======== Data in this exercise ========

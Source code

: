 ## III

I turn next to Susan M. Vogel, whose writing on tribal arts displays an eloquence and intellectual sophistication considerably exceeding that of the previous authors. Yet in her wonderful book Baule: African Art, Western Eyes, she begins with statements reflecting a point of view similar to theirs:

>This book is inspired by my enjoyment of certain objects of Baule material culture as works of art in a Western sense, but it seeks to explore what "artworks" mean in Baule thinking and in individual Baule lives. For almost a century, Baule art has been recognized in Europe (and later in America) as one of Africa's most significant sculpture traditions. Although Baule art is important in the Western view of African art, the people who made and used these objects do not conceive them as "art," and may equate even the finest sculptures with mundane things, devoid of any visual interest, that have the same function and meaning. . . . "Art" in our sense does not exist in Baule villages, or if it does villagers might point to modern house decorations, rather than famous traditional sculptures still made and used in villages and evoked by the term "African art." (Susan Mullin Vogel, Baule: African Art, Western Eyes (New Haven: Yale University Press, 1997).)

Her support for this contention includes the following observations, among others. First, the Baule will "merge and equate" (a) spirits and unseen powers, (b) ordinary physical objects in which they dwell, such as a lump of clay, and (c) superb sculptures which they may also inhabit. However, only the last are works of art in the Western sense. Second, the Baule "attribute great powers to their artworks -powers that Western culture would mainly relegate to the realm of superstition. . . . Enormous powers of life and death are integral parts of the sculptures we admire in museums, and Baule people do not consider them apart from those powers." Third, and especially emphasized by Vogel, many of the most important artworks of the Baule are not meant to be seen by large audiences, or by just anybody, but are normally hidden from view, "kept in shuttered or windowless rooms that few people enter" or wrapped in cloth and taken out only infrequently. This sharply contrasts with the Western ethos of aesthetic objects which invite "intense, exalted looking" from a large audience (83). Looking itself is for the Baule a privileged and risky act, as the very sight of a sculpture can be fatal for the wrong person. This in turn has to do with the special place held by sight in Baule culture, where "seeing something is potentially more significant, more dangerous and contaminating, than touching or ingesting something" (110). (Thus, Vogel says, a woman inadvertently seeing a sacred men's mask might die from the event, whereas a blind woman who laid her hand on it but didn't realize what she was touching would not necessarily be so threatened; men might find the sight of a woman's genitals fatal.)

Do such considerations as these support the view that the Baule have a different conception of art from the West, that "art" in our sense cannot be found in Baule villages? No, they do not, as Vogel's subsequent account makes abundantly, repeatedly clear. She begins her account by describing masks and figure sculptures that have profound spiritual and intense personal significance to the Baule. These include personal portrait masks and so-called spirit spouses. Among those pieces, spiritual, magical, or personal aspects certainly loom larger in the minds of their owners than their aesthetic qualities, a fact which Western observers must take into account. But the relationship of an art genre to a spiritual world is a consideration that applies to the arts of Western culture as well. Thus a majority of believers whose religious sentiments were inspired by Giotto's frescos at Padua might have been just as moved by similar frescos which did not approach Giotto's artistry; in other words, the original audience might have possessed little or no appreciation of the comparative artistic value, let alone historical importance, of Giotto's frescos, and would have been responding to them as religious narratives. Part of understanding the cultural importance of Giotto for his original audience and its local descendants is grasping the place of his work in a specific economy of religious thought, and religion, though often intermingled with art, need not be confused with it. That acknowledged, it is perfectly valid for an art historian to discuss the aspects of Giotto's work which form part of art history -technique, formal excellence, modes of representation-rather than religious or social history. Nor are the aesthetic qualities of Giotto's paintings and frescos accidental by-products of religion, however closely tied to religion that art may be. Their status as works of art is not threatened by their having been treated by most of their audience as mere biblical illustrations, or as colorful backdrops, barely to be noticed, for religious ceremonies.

========

Problem details
Print every record above once more, exactly as written.

Reply to the exercise
Source code

: ## III

I turn next to Susan M. Vogel, whose writing on tribal arts displays an eloquence and intellectual sophistication considerably exceeding that of the previous authors. Yet in her wonderful book Baule: African Art, Western Eyes, she begins with statements reflecting a point of view similar to theirs:

>This book is inspired by my enjoyment of certain objects of Baule material culture as works of art in a Western sense, but it seeks to explore what "artworks" mean in Baule thinking and in individual Baule lives. For almost a century, Baule art has been recognized in Europe (and later in America) as one of Africa's most significant sculpture traditions. Although Baule art is important in the Western view of African art, the people who made and used these objects do not conceive them as "art," and may equate even the finest sculptures with mundane things, devoid of any visual interest, that have the same function and meaning. . . . "Art" in our sense does not exist in Baule villages, or if it does villagers might point to modern house decorations, rather than famous traditional sculptures still made and used in villages and evoked by the term "African art." (Susan Mullin Vogel, Baule: African Art, Western Eyes (New Haven: Yale University Press, 1997).)

Her support for this contention includes the following observations, among others. First, the Baule will "merge and equate" (a) spirits and unseen powers, (b) ordinary physical objects in which they dwell, such as a lump of clay, and (c) superb sculptures which they may also inhabit. However, only the last are works of art in the Western sense. Second, the Baule "attribute great powers to their artworks -powers that Western culture would mainly relegate to the realm of superstition. . . . Enormous powers of life and death are integral parts of the sculptures we admire in museums, and Baule people do not consider them apart from those powers." Third, and especially emphasized by Vogel, many of the most important artworks of the Baule are not meant to be seen by large audiences, or by just anybody, but are normally hidden from view, "kept in shuttered or windowless rooms that few people enter" or wrapped in cloth and taken out only infrequently. This sharply contrasts with the Western ethos of aesthetic objects which invite "intense, exalted looking" from a large audience (83). Looking itself is for the Baule a privileged and risky act, as the very sight of a sculpture can be fatal for the wrong person. This in turn has to do with the special place held by sight in Baule culture, where "seeing something is potentially more significant, more dangerous and contaminating, than touching or ingesting something" (110). (Thus, Vogel says, a woman inadvertently seeing a sacred men's mask might die from the event, whereas a blind woman who laid her hand on it but didn't realize what she was touching would not necessarily be so threatened; men might find the sight of a woman's genitals fatal.)

Do such considerations as these support the view that the Baule have a different conception of art from the West, that "art" in our sense cannot be found in Baule villages? No, they do not, as Vogel's subsequent account makes abundantly, repeatedly clear. She begins her account by describing masks and figure sculptures that have profound spiritual and intense personal significance to the Baule. These include personal portrait masks and so-called spirit spouses. Among those pieces, spiritual, magical, or personal aspects certainly loom larger in the minds of their owners than their aesthetic qualities, a fact which Western observers must take into account. But the relationship of an art genre to a spiritual world is a consideration that applies to the arts of Western culture as well. Thus a majority of believers whose religious sentiments were inspired by Giotto's frescos at Padua might have been just as moved by similar frescos which did not approach Giotto's artistry; in other words, the original audience might have possessed little or no appreciation of the comparative artistic value, let alone historical importance, of Giotto's frescos, and would have been responding to them as religious narratives. Part of understanding the cultural importance of Giotto for his original audience and its local descendants is grasping the place of his work in a specific economy of religious thought, and religion, though often intermingled with art, need not be confused with it. That acknowledged, it is perfectly valid for an art historian to discuss the aspects of Giotto's work which form part of art history -technique, formal excellence, modes of representation-rather than religious or social history. Nor are the aesthetic qualities of Giotto's paintings and frescos accidental by-products of religion, however closely tied to religion that art may be. Their status as works of art is not threatened by their having been treated by most of their audience as mere biblical illustrations, or as colorful backdrops, barely to be noticed, for religious ceremonies.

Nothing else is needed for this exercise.